### Problem requirements
From the records below, print exactly the lines starting at the one containing "borrowed the content" and ending at the one containing "book was from", ends included, and nothing else.

───── Dataset excerpts

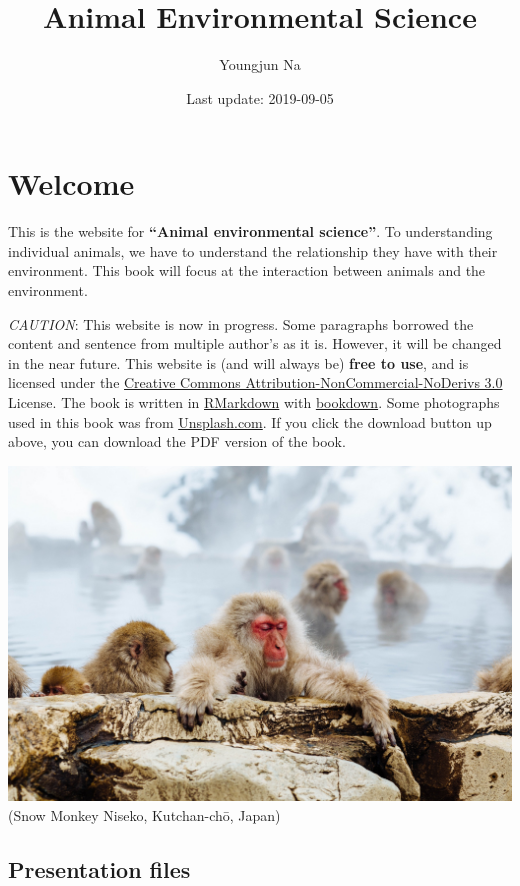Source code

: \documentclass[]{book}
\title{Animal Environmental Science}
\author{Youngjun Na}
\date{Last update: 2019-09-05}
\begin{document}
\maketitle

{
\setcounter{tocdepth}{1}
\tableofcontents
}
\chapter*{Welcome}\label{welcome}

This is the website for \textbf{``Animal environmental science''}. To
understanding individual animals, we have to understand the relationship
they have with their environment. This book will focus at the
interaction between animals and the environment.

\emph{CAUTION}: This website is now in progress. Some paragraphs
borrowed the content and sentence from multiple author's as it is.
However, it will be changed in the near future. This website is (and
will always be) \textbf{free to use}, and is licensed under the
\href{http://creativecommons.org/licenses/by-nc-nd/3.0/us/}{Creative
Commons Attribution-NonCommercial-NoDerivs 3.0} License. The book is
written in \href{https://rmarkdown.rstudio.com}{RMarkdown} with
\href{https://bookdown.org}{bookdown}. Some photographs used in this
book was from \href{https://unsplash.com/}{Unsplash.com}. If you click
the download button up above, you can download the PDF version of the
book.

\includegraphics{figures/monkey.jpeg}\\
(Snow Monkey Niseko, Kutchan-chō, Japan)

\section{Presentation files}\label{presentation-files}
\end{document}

──────────
───── Dataset excerpts

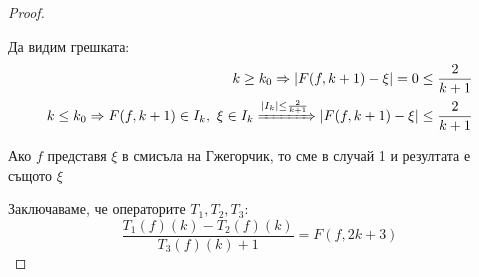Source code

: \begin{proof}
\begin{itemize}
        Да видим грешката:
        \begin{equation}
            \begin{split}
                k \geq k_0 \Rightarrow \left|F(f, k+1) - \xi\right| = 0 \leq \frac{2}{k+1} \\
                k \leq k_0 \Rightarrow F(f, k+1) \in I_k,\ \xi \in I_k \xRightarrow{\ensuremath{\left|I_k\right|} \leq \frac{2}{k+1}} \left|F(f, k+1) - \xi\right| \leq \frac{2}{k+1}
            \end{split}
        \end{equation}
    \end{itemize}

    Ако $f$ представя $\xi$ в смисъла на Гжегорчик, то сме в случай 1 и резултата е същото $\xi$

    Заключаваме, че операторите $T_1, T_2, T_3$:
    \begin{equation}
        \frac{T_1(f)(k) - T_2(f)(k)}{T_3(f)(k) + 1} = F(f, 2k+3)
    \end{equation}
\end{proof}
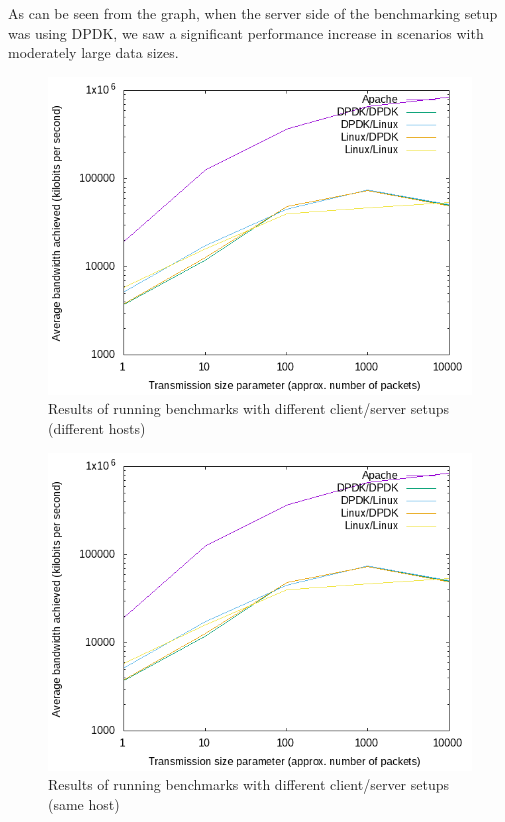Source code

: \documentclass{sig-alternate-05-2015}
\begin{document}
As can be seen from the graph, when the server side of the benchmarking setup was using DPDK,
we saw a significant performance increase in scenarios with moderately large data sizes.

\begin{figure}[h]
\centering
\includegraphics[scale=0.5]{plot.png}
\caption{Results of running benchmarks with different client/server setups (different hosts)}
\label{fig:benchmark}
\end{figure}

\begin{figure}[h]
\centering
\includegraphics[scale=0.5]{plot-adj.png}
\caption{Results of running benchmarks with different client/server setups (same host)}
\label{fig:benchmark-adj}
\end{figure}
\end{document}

──────────

### Result of this exercise
borrowed the content and sentence from multiple author's as it is.
However, it will be changed in the near future. This website is (and
will always be) \textbf{free to use}, and is licensed under the
\href{http://creativecommons.org/licenses/by-nc-nd/3.0/us/}{Creative
Commons Attribution-NonCommercial-NoDerivs 3.0} License. The book is
written in \href{https://rmarkdown.rstudio.com}{RMarkdown} with
\href{https://bookdown.org}{bookdown}. Some photographs used in this
book was from \href{https://unsplash.com/}{Unsplash.com}. If you click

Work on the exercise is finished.